2. Here are the regression results:
The SAS System 22:03 Wednesday, April 23, 2008 2
The REG Procedure
Model: MODEL1
Dependent Variable: lnsalary
Number of Observations Read 353
Number of Observations Used 353
Analysis of Variance
Sum of Mean
Source DF Squares Square F Value Pr > F
Model 13 321.65592 24.74276 49.19 <.0001
Error 339 170.51958 0.50301
Corrected Total 352 492.17551
Root MSE 0.70923 R-Square 0.6535
Dependent Mean 13.49218 Adj R-Sq 0.6403
Coeff Var 5.25660
Parameter Estimates
Parameter Standard
Variable Label DF Estimate Error t Value Pr > |t|
Intercept Intercept 1 11.12955 2.30445 4.83 <.0001
years years 1 0.05842 0.01227 4.76 <.0001
gamesyr gamesyr 1 0.00977 0.00338 2.89 0.0041
bavg bavg 1 0.00048138 0.00114 0.42 0.6734
hrunsyr hrunsyr 1 0.01915 0.01596 1.20 0.2312
rbisyr rbisyr 1 0.00179 0.00748 0.24 0.8112
runsyr runsyr 1 0.01187 0.00453 2.62 0.0091
fldperc fldperc 1 0.00028326 0.00231 0.12 0.9024
allstar allstar 1 0.00634 0.00288 2.20 0.0287
frstbase frstbase 1 -0.13280 0.13092 -1.01 0.3111
scndbase scndbase 1 -0.16110 0.14143 -1.14 0.2555
thrdbase thrdbase 1 0.01453 0.14304 0.10 0.9192
shrtstop shrtstop 1 -0.06057 0.13020 -0.47 0.6421
catcher catcher 1 0.25356 0.13131 1.93 0.0543
a. Ho: catcher = outfield
Ha: catcher ≠ outfield
Note: this can be done in 2 different ways. The first, is to just use the t-statistic for catcher above, since outfield (which is not included) is the intercept, and that measures if it is different.
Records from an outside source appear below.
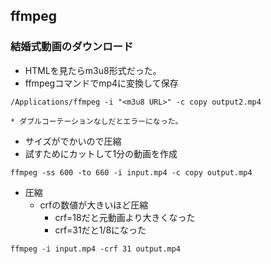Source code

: ## ffmpeg

### 結婚式動画のダウンロード
* HTMLを見たらm3u8形式だった。
* ffmpegコマンドでmp4に変換して保存

```
/Applications/ffmpeg -i "<m3u8 URL>" -c copy output2.mp4
```

    * ダブルコーテーションなしだとエラーになった。

* サイズがでかいので圧縮
* 試すためにカットして1分の動画を作成

```
ffmpeg -ss 600 -to 660 -i input.mp4 -c copy output.mp4
```

* 圧縮
    * crfの数値が大きいほど圧縮
        * crf=18だと元動画より大きくなった
        * crf=31だと1/8になった

```
ffmpeg -i input.mp4 -crf 31 output.mp4
```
The p-value here is .0543, so I can NOT reject the null at the α = .05 significance level.
Or, you could just do it this way (what I did first before I realized that the above way worked as well: gives the same results):
SAS was giving me an error, so I had to include outfield in the above model. I used the ‘test’ statement, and got the following results:
The SAS System 22:03 Wednesday, April 23, 2008 5
The REG Procedure
Model: MODEL1
Test 1 Results for Dependent Variable lnsalary
Mean
Source DF Square F Value Pr > F
Numerator 1 1.87551 3.73 0.0543
Denominator 339 0.50301
At the α = .05 level, I must NOT reject this (although it is very close to being rejected), because .0543>.05. So, I can conclude that, statistically, the salaries of an outfielder and a catcher are the same.
b. Ho: frstbase = scndbase = thrdbase = shrstop = outfield = catcher
Ha: they are ≠
Again, here I used the ‘test outfield = catcher = frstbase = scndbase = thrdbase = shrtstop’ statement in SAS, and got this result:
The SAS System 22:03 Wednesday, April 23, 2008 23
The REG Procedure
Model: MODEL1
Test 1 Results for Dependent Variable lnsalary
Mean
Source DF Square F Value Pr > F
Numerator 5 0.89406 1.78 0.1168
Denominator 339 0.50301
Here, the p-value > .05, so I can NOT reject the null. So, in conclusion, there is no difference in average salary across positions.